Gerry Conlon is a thief and general ne’er-do-well in Belfast, Ireland. His much more law-abiding family ships him off to London with the hope he’ll reform his ways and straighten up. Instead, Conlon and his friend fall in with a commune of hippies, stirring up jealousy and rivalries amongst other members of the hippie clique.
Gerry is living a carefree, drugged-out lifestyle in London when the Guildford Pub is bombed by the IRA, killing several people. A jealous member of the commune drops a line to cops that Conlon and his Irish friend may be responsible, so they are all rounded up. All of the suspects are tortured and threatened. Giuseppe, Gerry’s devoted and steadfast father, heads to London to try and clear his son’s name – only to find himself arrested as well.
From there, confessions are extracted and a trial is held. All of the suspects are found guilty, even though the defendants are all innocent. Gerry is dealt a thirty year sentence and his father is thrown in jail alongside him.
Giuseppe, who is afflicted with a terrible lung condition, begins petitioning for appeals and help from his jail cell, while Gerry stews and becomes more and more bitter as the years progress. While Giuseppe is determined to clear their names, Gerry gives up hope. It is not until a harsh violence sets into Gerry’s life and when a barrister named Gareth Peirce steps in to help that his attitude begins to change.
Pete Postlethwaite is easily the best thing about the movie. Of course, I’m a little biased. He’s one of my favorite “I know that dude, who is he?” kind of actors and he’s wonderful as Giuseppe Conlon. Stalwart and good-hearted, he’s a father who tries to help his son as best he can. He’s no saint, however, and Postlethwaite plays a very human, very sad sort of character.

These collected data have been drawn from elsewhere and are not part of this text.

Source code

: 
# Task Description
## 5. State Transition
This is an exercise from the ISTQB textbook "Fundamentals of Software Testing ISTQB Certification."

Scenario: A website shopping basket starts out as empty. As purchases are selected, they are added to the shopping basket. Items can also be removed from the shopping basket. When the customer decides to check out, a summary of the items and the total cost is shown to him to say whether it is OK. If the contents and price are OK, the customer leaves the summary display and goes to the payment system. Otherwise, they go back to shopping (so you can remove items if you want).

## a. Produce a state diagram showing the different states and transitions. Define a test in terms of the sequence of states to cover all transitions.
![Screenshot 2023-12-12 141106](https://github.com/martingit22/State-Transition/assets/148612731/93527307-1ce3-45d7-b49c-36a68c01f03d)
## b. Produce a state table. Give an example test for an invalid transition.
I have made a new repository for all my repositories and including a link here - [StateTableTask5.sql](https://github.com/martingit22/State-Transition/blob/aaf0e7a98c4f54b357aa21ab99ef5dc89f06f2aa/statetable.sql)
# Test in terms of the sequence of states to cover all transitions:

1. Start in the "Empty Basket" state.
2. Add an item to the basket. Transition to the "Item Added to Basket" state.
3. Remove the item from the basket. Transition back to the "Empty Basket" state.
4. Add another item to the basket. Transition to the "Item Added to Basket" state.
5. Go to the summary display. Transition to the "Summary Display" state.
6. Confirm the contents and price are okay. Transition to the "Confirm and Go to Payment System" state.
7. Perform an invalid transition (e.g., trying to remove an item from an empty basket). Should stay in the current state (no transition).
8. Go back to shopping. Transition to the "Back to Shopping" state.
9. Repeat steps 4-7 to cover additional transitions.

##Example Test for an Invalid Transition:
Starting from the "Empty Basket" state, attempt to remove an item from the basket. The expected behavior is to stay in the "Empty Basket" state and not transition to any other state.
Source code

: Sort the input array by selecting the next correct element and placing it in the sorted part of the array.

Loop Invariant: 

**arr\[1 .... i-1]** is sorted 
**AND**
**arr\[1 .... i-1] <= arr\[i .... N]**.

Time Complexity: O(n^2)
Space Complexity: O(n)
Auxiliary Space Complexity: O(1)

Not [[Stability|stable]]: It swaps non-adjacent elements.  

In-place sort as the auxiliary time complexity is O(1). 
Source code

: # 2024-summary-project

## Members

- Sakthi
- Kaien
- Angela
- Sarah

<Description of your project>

Emma Thompson is only in the film for about fifteen minutes total, playing Gareth Peirce, something which I find curious given the fact that she has top billing on the movie. Hey, she’s Emma Thompson, I know. She does fine for her fifteen minutes – the best stuff she has is sadly one courtroom speech at the end. Sad.
It’s Daniel Day-Lewis, however, who has the main part. We all know how I feel about pretentious, smarmy Daniel Day-Lewis, but I will give him credit. He does a great job throughout 90% of the movie. Gerry Conlon can be unpalatable and unsympathetic at times, but Day-Lewis does well enough to make you accept those facts and move on. What destroys me is one scene where Conlon’s stuck in solitary confinement and has a complete meltdown.
He begins taking audio tapes and ripping them up. He wraps them around his face. Stalking around his cell with wrapped-up audio tape around his visage and warbling like a bird, it’s really hard to take Daniel Day-Lewis seriously in that moment. I have to say, I laughed. And I could be biased here, my dislike of Daniel the Haberdasher-In-Training could be seeping through, but it’s that one ridiculous scene that ruins half the movie for me. It takes what up until that point has been a very excellent performance and reduces it down to being cheese-laden.
It’s a fine movie which is worth a watch. I wouldn’t ever add it to the DVD library I’ve got, but it was not a waste of time in the slightest. And it’s telling, I think, that I can offer up that for 90% of the movie, Daniel Day-Lewis is not hitting you in the face with his Method Actor self and instead, just plays a part well.